The mini-hydropower plant generated 1.5 megawatts or 1,500 kilowatts before it broke down in 2013, following a major mechanical fault due to dilapidation of crucial equipment like turbines and a flywheel.

The plant will now generate 1.737MW according to officials. It is also expected to generate 5.25M units from 2.9-3.1M units in the past.

Rehabilitation works are in full swing. Workers are already repairing the channel, fore bay tank and spill ways which require concreting. Officials said 38 percent of the work has been completed.

Chumey Bhutan Power Corporation (BPC) officials said they would be replacing all the turbines and other equipment.

Officials also said it was difficult to find spare parts for the old machines and they tended to break down just a month after being replaced. As a result, maintenance was becoming expensive.

Chumey BPC supervisor, Guru Tshering, said machines manufactured in Austria are going to be installed. “Of the three turbines, each turbine is expected to generate 579kw of electricity each,” he said.

An Austrian company, Erhard Automation was awarded the USD 2.43M contract. BPC is funding the project. The project should be completed by January 2018.

Also known as the Gyetsa mini-hydro project, it was constructed in 1988 to supply power to central Bhutan, particularly Bumthang. Certain parts of Trongsa also received power from the mini-hydro plant until recent years.

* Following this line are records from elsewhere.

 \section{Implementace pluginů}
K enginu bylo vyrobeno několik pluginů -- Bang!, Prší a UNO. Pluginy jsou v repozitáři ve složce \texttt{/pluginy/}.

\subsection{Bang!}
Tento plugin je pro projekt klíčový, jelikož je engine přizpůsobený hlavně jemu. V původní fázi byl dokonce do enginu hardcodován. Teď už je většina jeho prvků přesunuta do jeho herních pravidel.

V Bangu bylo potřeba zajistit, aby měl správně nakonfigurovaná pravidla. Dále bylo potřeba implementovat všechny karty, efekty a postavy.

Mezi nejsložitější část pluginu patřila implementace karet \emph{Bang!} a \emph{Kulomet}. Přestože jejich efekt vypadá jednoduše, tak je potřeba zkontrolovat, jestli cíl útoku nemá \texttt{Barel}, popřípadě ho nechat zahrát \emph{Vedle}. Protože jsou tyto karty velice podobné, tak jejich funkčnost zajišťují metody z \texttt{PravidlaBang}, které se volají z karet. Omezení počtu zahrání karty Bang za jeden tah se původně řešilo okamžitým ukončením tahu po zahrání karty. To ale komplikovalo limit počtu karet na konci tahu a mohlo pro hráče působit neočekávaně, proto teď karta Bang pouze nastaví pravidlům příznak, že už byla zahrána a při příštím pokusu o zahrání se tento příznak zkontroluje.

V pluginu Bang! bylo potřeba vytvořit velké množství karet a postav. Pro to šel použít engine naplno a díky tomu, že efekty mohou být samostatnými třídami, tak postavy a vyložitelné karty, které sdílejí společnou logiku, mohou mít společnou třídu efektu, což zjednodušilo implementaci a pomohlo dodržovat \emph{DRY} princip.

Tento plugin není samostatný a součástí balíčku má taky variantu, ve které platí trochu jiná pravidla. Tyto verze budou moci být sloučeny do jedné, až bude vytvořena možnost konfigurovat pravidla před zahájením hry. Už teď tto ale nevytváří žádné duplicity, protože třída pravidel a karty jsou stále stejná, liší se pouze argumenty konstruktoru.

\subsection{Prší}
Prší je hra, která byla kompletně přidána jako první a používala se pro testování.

“Save for the control panels, the rest of the operational machines, like turbines and flywheel, are shut now,” Guru Tshering said.

The control panels are still used to transfer incoming power from grids in substations. While two of the three turbines stopped functioning from 2012, the last one stopped in October 2013.

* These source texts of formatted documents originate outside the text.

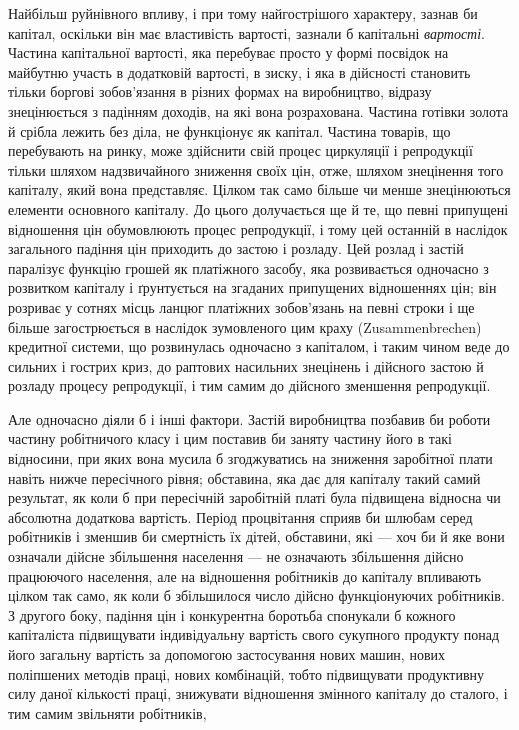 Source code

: 
Найбільш руйнівного впливу, і при тому найгострішого
характеру, зазнав би капітал, оскільки він має властивість
вартості, зазнали б капітальні \emph{вартості}. Частина капітальної
вартості, яка перебуває просто у формі посвідок на майбутню
участь в додатковій вартості, в зиску, і яка в дійсності становить
тільки боргові зобов’язання в різних формах на виробництво,
відразу знецінюється з падінням доходів, на які вона розрахована.
Частина готівки золота й срібла лежить без діла, не функціонує
як капітал. Частина товарів, що перебувають на ринку, може
здійснити свій процес циркуляції і репродукції тільки шляхом
надзвичайного зниження своїх цін, отже, шляхом знецінення
того капіталу, який вона представляє. Цілком так само більше
чи менше знецінюються елементи основного капіталу. До цього
долучається ще й те, що певні припущені відношення цін
обумовлюють процес репродукції, і тому цей останній в наслідок
загального падіння цін приходить до застою і розладу. Цей
розлад і застій паралізує функцію грошей як платіжного засобу,
яка розвивається одночасно з розвитком капіталу і ґрунтується
на згаданих припущених відношеннях цін; він розриває у сотнях
місць ланцюг платіжних зобов’язань на певні строки і ще більше
загострюється в наслідок зумовленого цим краху (Zusammenbrechen)
кредитної системи, що розвинулась одночасно з капіталом,
і таким чином веде до сильних і гострих криз, до раптових
насильних знецінень і дійсного застою й розладу
процесу
репродукції, і тим самим до дійсного зменшення репродукції.

Але одночасно діяли б і інші фактори. Застій виробництва
позбавив би роботи частину робітничого класу і цим поставив би
заняту частину його в такі відносини, при яких вона мусила б
згоджуватись на зниження заробітної плати навіть нижче пересічного
рівня; обставина, яка дає для капіталу такий самий результат,
як коли б при пересічній заробітній платі була підвищена
відносна чи абсолютна додаткова вартість. Період процвітання
сприяв би шлюбам серед робітників і зменшив би смертність їх
дітей, обставини, які — хоч би й яке вони означали дійсне збільшення
населення — не означають збільшення дійсно працюючого
населення, але на відношення робітників до капіталу впливають
цілком так само, як коли б збільшилося число дійсно функціонуючих
робітників. З другого боку, падіння цін і конкурентна
боротьба спонукали б кожного капіталіста підвищувати індивідуальну
вартість свого сукупного продукту понад його загальну
вартість за допомогою застосування нових машин, нових поліпшених
методів праці, нових комбінацій, тобто підвищувати продуктивну
силу даної кількості праці, знижувати відношення
змінного капіталу до сталого, і тим самим звільняти робітників,
\parbreak{}  %
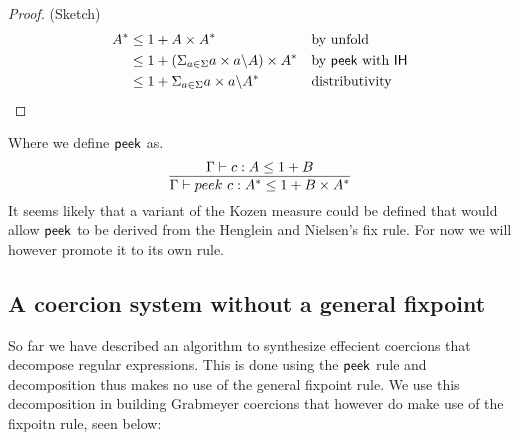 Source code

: \documentclass[a4paper,UKenglish,cleveref, autoref, thm-restate]{lipics-v2021}
\newcommand\mycomment[1]{}
\begin{document}
\begin{proof} (Sketch)
\begin{align}
A^* &\leq  1 + A \times A^* && \text{by unfold}\\
 &\leq 1 + (\Sigma_{a \in \Sigma} a\times a \backslash A) \times A^* && \text{by } \textsf{peek}~\text{with }\textsf{IH}\\
 &\leq 1 + \Sigma_{a \in \Sigma} a\times a \backslash A^* && \text{distributivity} 
\end{align}
\end{proof}
Where we define $\textsf{peek}$ as.
\[ \infer{\containsG{peek ~ c}{A^*}{1 + B \times A^*}}{\containsG{c}{A}{1 + B}} \]
It seems likely that a variant of the Kozen measure could be defined that would allow $\textsf{peek}$ to be derived from the Henglein and Nielsen's fix rule. For now we will however promote it to its own rule. 
\subsection{A coercion system without a general fixpoint}
So far we have described an algorithm to synthesize effecient coercions that decompose \mycomment{how about recompose} regular expressions. This is done using the $\textsf{peek}$ rule and decomposition thus makes no use of the general fixpoint rule. We use this decomposition in building Grabmeyer coercions that however do make use of the fixpoitn rule, seen below:

\end{document}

In an earlier interview, BPC’s senior manager in Bumthang, Gyeltshen had also said that the age of the machines, and wear and tear forced the project to shut down completely. He also said that the escalating maintenance costs incurred in the process of repair also contributed to its closure.

“Once the project is commissioned, it’ll be a crucial back up service for Bumthang during power breakdowns,” Guru Tshering said, adding that the project would also be a source of revenue generation for BPC Bumthang.